A leitura do último livro de Byung Chul Han, A crise da Narração, consubstanciou o que sinto como docente, regressada ao ensino, após mais de uma década a lecionar no ensino superior no estrangeiro, mais especificamente na Universidade de Macau. Acima de tudo, noto nos alunos uma autêntica incapacidade de ouvir, de escutar os outros, quer sejam colegas, professores ou até, imagino, pais. Nesta esteira, é o próprio Chul-Han que afirma o facto de estarmos a perder a capacidade de escutar com atenção e de narrar. E são precisamente as histórias que fomentam a empatia, estabelecendo vínculos, entretecendo os fios entre os membros de uma comunidade. Por conseguinte, a falta de empatia é gritante, conduzindo constantemente a situações de violência, quer nas escolas, quer na comunidade em geral – basta estarmos atentos às notícias.

Esta incapacidade de escutar, aliada a uma necessidade de falar, de se fazer ouvir, mesmo que seja para dizer disparates, frases desarticuladas reveladoras de uma incapacidade de argumentação, agrava-se de geração para geração. Se os mais velhos ainda são capazes de seguir séries, filmes, os mais novos ficam-se pelos clips, pelos vídeos curtos, pelos tik toks, visto que ouvir ler uma história, a menos que seja brevíssima, tornou-se um esforço hercúleo, pois o cérebro está talhado para o imediatismo da imagem, para o deslizar de um dedo instaurador do único reino conhecido, que é o virtual – sobre a problemática da incapacidade de concentração, importa lermos A fábrica de cretinos digitais. Os perigos dos ecrãs para os nossos filhos, de Michel Desmurget.

Esta exposição e vício dos ecrãs desde tenra idade conduz a um completo exílio no universo digital, conducente ao corte de amarras com o real, com o mundo circundante. Por isso, as competências sociais diminuem, o convívio restringe-se, o narcisismo impera, porque o meu umbigo é maior do que o teu. A ideia de que a vida é um imenso tik tok, alimentado por influencers ocos, de vidas vazias, feitas de show off, tecidas na matéria volátil da aparência, prolifera.

Convertemo-nos em meros «caçadores de informação» (expressão também de Byung Chul Han), que nos assola, sem ser digerida, nem filtrada. Por isso, as notícias falsas, ao serviço de certas ideologias, manipulam, cada vez mais facilmente, conduzindo a indignações para as quais nem sequer se busca a justificação, o argumento sólido onde se enraízam.

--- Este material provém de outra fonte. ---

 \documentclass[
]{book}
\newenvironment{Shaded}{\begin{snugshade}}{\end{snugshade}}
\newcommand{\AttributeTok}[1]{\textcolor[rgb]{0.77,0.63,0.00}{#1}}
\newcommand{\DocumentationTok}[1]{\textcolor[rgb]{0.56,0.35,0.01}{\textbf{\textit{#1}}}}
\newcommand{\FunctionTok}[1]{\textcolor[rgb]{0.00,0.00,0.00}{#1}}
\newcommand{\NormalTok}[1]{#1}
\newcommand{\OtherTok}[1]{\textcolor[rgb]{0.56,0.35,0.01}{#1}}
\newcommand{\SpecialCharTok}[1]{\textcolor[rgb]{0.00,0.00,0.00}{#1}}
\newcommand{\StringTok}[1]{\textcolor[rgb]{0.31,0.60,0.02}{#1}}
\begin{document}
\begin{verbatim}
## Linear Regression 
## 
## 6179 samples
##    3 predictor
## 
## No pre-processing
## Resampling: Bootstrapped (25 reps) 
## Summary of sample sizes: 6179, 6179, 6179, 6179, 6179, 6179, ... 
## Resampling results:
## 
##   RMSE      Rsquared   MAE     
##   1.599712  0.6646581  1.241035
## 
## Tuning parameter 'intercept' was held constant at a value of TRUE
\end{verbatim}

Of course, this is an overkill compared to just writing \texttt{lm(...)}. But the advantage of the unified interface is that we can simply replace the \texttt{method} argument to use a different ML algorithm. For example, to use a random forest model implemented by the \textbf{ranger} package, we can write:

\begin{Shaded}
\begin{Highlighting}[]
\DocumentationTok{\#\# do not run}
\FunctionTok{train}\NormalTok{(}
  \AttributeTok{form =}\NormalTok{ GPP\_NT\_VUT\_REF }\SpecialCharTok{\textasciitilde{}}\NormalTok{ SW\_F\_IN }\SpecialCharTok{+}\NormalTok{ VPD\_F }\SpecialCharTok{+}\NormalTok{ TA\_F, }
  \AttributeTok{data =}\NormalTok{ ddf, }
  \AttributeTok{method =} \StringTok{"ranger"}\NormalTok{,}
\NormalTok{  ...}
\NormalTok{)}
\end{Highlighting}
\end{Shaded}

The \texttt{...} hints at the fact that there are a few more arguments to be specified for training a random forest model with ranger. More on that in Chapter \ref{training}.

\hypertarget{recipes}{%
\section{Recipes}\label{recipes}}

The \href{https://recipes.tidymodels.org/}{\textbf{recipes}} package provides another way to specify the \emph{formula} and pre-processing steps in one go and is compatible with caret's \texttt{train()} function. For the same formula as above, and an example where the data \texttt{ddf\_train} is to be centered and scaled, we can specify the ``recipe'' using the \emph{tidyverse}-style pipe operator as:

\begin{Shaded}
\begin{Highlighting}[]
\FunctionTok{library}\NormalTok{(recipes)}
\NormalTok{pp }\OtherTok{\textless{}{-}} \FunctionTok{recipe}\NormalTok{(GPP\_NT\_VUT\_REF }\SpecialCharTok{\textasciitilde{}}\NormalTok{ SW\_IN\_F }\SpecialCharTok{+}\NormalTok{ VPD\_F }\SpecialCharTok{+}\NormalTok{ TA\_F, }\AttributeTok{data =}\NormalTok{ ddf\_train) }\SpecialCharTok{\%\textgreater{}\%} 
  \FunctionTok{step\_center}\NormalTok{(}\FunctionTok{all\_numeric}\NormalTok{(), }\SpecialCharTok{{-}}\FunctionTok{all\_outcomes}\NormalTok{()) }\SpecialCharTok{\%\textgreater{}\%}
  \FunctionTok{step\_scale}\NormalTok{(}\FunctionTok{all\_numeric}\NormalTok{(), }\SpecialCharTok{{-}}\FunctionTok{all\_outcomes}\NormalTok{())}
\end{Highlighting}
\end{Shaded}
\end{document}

No meio disto tudo, o papel da escola (cujo modelo já se revela obsoleto e desadequado aos desafios crescentes da sociedade) é limitado, até porque está algemada por uma insana carga burocrática, por regras que compactuam com todo este vazio, por metas de aprendizagem mirabolantes. Por conseguinte, é apontada ao professor a culpa de todo o insucesso que possa existir, já que deixou de se dever à falta de trabalho, de estudo, de concentração dos alunos. Não, tudo é fruto da incompetência do docente, cujo papel é ser um malabarista do sucesso, sempre a balançar na corda bamba, preenchendo milhentos papéis, adaptando os instrumentos de avaliação até à exaustão para que o êxito dos alunos desponte, como erva daninha, entre as pedras da calçada.

Assim, na ausência da escuta, da leitura, na incapacidade de narrar, encontramo-nos cada vez mais prisioneiros da contingência temporal, afastados dos alicerces construtores da identidade, da memória, sem tempo, cativos da alucinação do quotidiano, resolvendo os nossos problemas. Todavia, viver é mais do que isso, pois: “quem se limita a resolver problemas não tem futuro. A narração é a única que abre o futuro ao permitir-nos albergar a esperança” (Byung Chul Han). Por isso, perante o desencanto da casualidade, a tirania do vazio, importa escutar, ler, narrar, reinventar os dias, resgatar a magia e a esperança.